Apps are “the wild west”
Unlike web browsing, subject to the use of a browser (Chrome, Safari, Mozilla, etc.) and cookies to sort trace elements, the application world would be a bit “the wild west”, according to Mathieu Cunche. For example: your game application A is active, and via a tracker (a small piece of software contained in the app) it has connected to application B, which is your favorite social network. Via this tracker, app A has access to the information in app B. “It is possible that malicious or profit-hungry companies through deficits well buried in the architecture of our favorite apps suck our data and then profile us and target their offerings”, suggests the specialist. Before you qualify: “Legally, to access other apps or parts of the phone, like the microphone, an app has to ask the user for permission, but again, it’s very complicated to control.”
And these security vulnerabilities are numerous, as companies around the world have, on average, been penalized at least twice in the last twelve months, according to a recent study published by Barracuda Networks conducted by 750 Western companies. . .
The National Commission on Data Processing and Freedom (Cnil), the data protection police, is not attacking it head-on – at the moment. The latest recommendations published on the site date from 2011. “Especially since many applications escape French or European law because they are foreign”, adds Mathieu Cunche. The Russian FaceApp application, which is especially known for its “aging” filter, was thus in 2019 accused of not protecting the privacy of its users by exploiting their images – without any way of sanctioning it.

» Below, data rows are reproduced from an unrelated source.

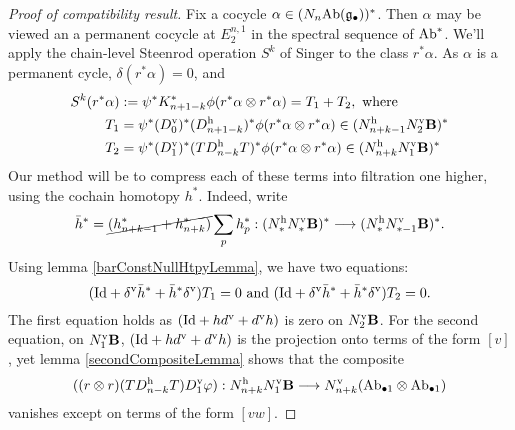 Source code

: \documentclass[10pt]{article}
\begin{document}
\begin{Lie Steenrods satisfy the Adem relation}
\begin{proof}[Proof of compatibility result]
Fix a cocycle $\alpha\in (N_{n}\textup{Ab}(\frakg_\bullet))^*$. %
Then $\alpha$ may be viewed an a permanent cocycle at $E_2^{n,1}$ in the spectral sequence of $\textup{Ab}^*$. We'll apply the chain-level Steenrod operation $S^k$ of Singer to the class $r^*\alpha$. As $\alpha$ is a permanent cycle, $\delta(r^*\alpha)=0$, and
\begin{alignat*}{2}
S^k(r^*\alpha)&:=\psi^*K^*_{n+1-k}\oldphi(r^*\alpha\otimes r^*\alpha)=T_1+T_2,\textup{ where}
\\
T_1
&=
\psi^*(D^\textup{v}_0)^*(D^\textup{h}_{n+1-k})^*
\oldphi(r^*\alpha\otimes r^*\alpha)\in (N^\textup{h}_{n+k-1}N^\textup{v}_2\textbf{B})^*%
\\
T_2
&=
\psi^*(D^\textup{v}_1)^*(TD^\textup{h}_{n-k}T)^*
\oldphi(r^*\alpha\otimes r^*\alpha)\in (N^\textup{h}_{n+k}N^\textup{v}_1\textbf{B})^*
\end{alignat*}
%
Our method will be to compress each of these terms into filtration one higher, using the cochain homotopy $h^*$. Indeed, write 
\[\bar{h}^*=\cancel{(h^*_{n+k-1}+h^*_{n+k})}\sum_ph^*_p:(N^\textup{h}_*N^\textup{v}_*\textbf{B})^*\to (N^\textup{h}_*N^\textup{v}_{*-1}\textbf{B})^*.\]
Using lemma \ref{barConstNullHtpyLemma}, we have two equations:
\[(\textup{Id}+\delta^\textup{v}\bar{h}^*+ \bar{h}^*\delta^\textup{v})T_1=0\textup{ and }(\textup{Id}+\delta^\textup{v}\bar{h}^*+ \bar{h}^*\delta^\textup{v})T_2=0.\]
The first equation holds as $(\textup{Id}+hd^\textup{v}+d^\textup{v}h)$ is zero on $N^\textup{v}_2\textbf{B}$. For the second equation, on $N^\textup{v}_1\textbf{B}$,  $(\textup{Id}+hd^\textup{v}+d^\textup{v}h)$ is the projection onto terms of the form $[v]$, yet lemma \ref{secondCompositeLemma} shows that the composite
\[((r\otimes r)\circ(TD^\textup{h}_{n-k}T)\circ D^\textup{v}_1\circ\phi): N^\textup{h}_{n+k}N^\textup{v}_1\textbf{B}\to N^\textup{v}_{n+k}(\textup{Ab}_{\bullet1}\otimes \textup{Ab}_{\bullet1})\]
vanishes except on terms of the form $[vw]$.







\end{proof}
\end{Lie Steenrods satisfy the Adem relation}
\end{document}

Pay attention to downloads and apps
There is also a conscience with parenting applications: for example, WhatsApp, Facebook and Instagram, which belong to the same group as Mark Zuckerberg, whose financial model is advertising targeting. On WhatsApp, the content of messages is encrypted, but the rest is usable: contacts, frequency of messages, type of messages, sending times, etc. This information, combined with our tastes spread across the two largest social networks in the world, gives a fairly accurate picture of who we are. (It was, moreover, for these reasons that Elon Musk preferred Signal over him). Not to mention Gmail, which has access to the contents of our emails. The result is that Google can cross this content with the documents deposited on Drive (its online office application) and the videos we see on YouTube (owned by Google).

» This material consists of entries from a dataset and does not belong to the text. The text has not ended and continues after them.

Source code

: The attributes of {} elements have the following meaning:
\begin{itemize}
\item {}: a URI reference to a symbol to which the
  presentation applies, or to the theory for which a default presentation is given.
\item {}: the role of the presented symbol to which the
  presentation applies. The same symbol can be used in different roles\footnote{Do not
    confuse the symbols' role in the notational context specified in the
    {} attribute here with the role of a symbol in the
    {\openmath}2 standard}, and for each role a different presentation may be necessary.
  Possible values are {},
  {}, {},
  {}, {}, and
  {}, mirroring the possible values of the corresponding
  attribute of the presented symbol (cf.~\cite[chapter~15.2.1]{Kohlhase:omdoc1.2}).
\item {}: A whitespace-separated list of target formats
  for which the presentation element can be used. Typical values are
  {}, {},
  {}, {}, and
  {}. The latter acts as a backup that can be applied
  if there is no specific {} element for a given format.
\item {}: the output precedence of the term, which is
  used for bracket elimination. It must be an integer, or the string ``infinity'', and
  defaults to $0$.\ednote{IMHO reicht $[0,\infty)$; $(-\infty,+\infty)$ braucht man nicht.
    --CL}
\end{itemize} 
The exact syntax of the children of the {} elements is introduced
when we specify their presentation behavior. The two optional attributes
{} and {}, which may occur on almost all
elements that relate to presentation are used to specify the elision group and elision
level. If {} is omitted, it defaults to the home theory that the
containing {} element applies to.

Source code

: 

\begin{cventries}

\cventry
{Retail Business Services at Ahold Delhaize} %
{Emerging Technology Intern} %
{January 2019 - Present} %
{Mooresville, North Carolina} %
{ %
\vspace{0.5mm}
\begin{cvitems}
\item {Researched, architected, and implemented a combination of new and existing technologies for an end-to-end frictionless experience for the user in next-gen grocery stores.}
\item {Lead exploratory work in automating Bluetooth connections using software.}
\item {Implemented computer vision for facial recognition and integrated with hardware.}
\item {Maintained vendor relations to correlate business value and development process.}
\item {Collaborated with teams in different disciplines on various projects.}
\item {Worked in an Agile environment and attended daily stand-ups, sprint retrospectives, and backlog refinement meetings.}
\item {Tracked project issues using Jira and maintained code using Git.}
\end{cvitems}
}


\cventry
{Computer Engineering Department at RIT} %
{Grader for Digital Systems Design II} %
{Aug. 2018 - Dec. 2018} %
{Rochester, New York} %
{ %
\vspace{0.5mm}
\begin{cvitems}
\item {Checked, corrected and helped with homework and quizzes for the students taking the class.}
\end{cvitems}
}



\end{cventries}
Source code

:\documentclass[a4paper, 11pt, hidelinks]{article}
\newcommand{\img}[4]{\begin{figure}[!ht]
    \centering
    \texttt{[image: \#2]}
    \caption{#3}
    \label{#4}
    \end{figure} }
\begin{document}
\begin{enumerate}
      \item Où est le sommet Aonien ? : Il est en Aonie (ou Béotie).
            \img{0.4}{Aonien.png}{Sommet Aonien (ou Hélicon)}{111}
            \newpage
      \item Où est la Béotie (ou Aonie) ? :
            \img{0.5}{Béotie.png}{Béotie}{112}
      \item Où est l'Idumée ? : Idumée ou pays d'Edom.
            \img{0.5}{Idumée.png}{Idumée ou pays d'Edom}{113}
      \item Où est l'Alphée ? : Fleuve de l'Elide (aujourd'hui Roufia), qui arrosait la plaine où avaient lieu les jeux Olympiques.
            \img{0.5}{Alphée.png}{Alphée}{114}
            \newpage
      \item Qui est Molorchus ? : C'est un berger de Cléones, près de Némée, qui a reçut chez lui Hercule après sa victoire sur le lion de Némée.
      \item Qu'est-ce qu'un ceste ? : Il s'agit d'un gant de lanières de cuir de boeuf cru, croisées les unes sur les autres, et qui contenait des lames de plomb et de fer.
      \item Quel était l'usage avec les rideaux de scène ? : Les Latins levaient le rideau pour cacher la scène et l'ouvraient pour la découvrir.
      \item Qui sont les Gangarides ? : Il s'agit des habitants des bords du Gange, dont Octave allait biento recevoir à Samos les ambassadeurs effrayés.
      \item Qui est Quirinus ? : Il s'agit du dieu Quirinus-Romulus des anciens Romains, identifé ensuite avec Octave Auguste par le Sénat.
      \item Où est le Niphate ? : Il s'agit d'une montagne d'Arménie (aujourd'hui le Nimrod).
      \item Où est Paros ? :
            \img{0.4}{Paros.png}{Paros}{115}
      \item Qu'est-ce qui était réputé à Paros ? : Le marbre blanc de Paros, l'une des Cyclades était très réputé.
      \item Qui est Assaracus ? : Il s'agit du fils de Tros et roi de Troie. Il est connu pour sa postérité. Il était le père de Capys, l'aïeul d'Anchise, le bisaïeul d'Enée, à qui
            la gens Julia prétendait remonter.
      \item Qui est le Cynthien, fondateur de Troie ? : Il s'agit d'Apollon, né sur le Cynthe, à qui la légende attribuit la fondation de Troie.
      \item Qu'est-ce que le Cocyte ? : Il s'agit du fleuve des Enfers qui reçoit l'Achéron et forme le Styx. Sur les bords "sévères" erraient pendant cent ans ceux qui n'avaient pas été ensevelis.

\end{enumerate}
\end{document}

In addition to voice assistants and apps, there is finally the latest software layer: the operating systems on our smartphones, namely iOS for iPhones and Android for almost everyone else. Very schematically, if the publishers wanted to activate our microphone (without telling us so), they could, because they are the only masters on board. “They have all the power”, warns the expert. But according to him, the mechanism would be ” too big “ especially since these companies are already closely monitored.
“Listening” to our phones is therefore, for Mathieu Cunche, more comprehensive and more subtle than we think: ” The amount of data we leave on our smartphone is significant, we tend to underestimate it. And we must not forget that they are combined with the computing power of ever more powerful algorithms, in constant progress. Our suspicion of widespread surveillance is legitimate. »

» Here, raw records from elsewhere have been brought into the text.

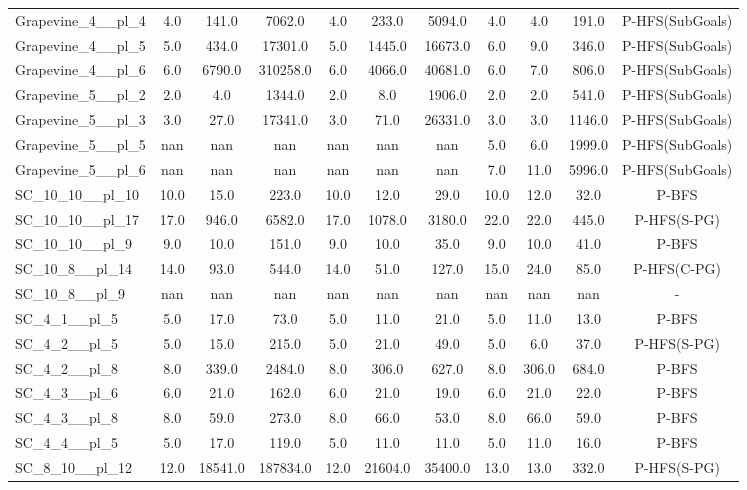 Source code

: \begin{table}[!ht]
\begin{tabular}{l|ccc|ccc|cccc}
Grapevine\_4\_\_pl\_4 & 4.0 & 141.0 & 7062.0 & 4.0 & 233.0 & 5094.0 & 4.0 & 4.0 & 191.0 & P-HFS(SubGoals) \\
Grapevine\_4\_\_pl\_5 & 5.0 & 434.0 & 17301.0 & 5.0 & 1445.0 & 16673.0 & 6.0 & 9.0 & 346.0 & P-HFS(SubGoals) \\
Grapevine\_4\_\_pl\_6 & 6.0 & 6790.0 & 310258.0 & 6.0 & 4066.0 & 40681.0 & 6.0 & 7.0 & 806.0 & P-HFS(SubGoals) \\
Grapevine\_5\_\_pl\_2 & 2.0 & 4.0 & 1344.0 & 2.0 & 8.0 & 1906.0 & 2.0 & 2.0 & 541.0 & P-HFS(SubGoals) \\
Grapevine\_5\_\_pl\_3 & 3.0 & 27.0 & 17341.0 & 3.0 & 71.0 & 26331.0 & 3.0 & 3.0 & 1146.0 & P-HFS(SubGoals) \\
Grapevine\_5\_\_pl\_5 & nan & nan & nan & nan & nan & nan & 5.0 & 6.0 & 1999.0 & P-HFS(SubGoals) \\
Grapevine\_5\_\_pl\_6 & nan & nan & nan & nan & nan & nan & 7.0 & 11.0 & 5996.0 & P-HFS(SubGoals) \\
SC\_10\_10\_\_pl\_10 & 10.0 & 15.0 & 223.0 & 10.0 & 12.0 & 29.0 & 10.0 & 12.0 & 32.0 & P-BFS \\
SC\_10\_10\_\_pl\_17 & 17.0 & 946.0 & 6582.0 & 17.0 & 1078.0 & 3180.0 & 22.0 & 22.0 & 445.0 & P-HFS(S-PG) \\
SC\_10\_10\_\_pl\_9 & 9.0 & 10.0 & 151.0 & 9.0 & 10.0 & 35.0 & 9.0 & 10.0 & 41.0 & P-BFS \\
SC\_10\_8\_\_pl\_14 & 14.0 & 93.0 & 544.0 & 14.0 & 51.0 & 127.0 & 15.0 & 24.0 & 85.0 & P-HFS(C-PG) \\
SC\_10\_8\_\_pl\_9 & nan & nan & nan & nan & nan & nan & nan & nan & nan & - \\
SC\_4\_1\_\_pl\_5 & 5.0 & 17.0 & 73.0 & 5.0 & 11.0 & 21.0 & 5.0 & 11.0 & 13.0 & P-BFS \\
SC\_4\_2\_\_pl\_5 & 5.0 & 15.0 & 215.0 & 5.0 & 21.0 & 49.0 & 5.0 & 6.0 & 37.0 & P-HFS(S-PG) \\
SC\_4\_2\_\_pl\_8 & 8.0 & 339.0 & 2484.0 & 8.0 & 306.0 & 627.0 & 8.0 & 306.0 & 684.0 & P-BFS \\
SC\_4\_3\_\_pl\_6 & 6.0 & 21.0 & 162.0 & 6.0 & 21.0 & 19.0 & 6.0 & 21.0 & 22.0 & P-BFS \\
SC\_4\_3\_\_pl\_8 & 8.0 & 59.0 & 273.0 & 8.0 & 66.0 & 53.0 & 8.0 & 66.0 & 59.0 & P-BFS \\
SC\_4\_4\_\_pl\_5 & 5.0 & 17.0 & 119.0 & 5.0 & 11.0 & 11.0 & 5.0 & 11.0 & 16.0 & P-BFS \\
SC\_8\_10\_\_pl\_12 & 12.0 & 18541.0 & 187834.0 & 12.0 & 21604.0 & 35400.0 & 13.0 & 13.0 & 332.0 & P-HFS(S-PG) \\

\end{tabular}
\end{table}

How do you protect yourself from it?
– When giving access to such an app on such an object (microphone, gallery, camera, etc.), do so punctually by clicking “only this time”.
Use alternative tools for Gafa, of which here are some examples: Protonmail for emails, Framasoft’s for shared documents, DuckDuckgo as a search engine … or at least mix and match from time to time.
– Regularly clean your phone for apps you no longer use, or at least disable access.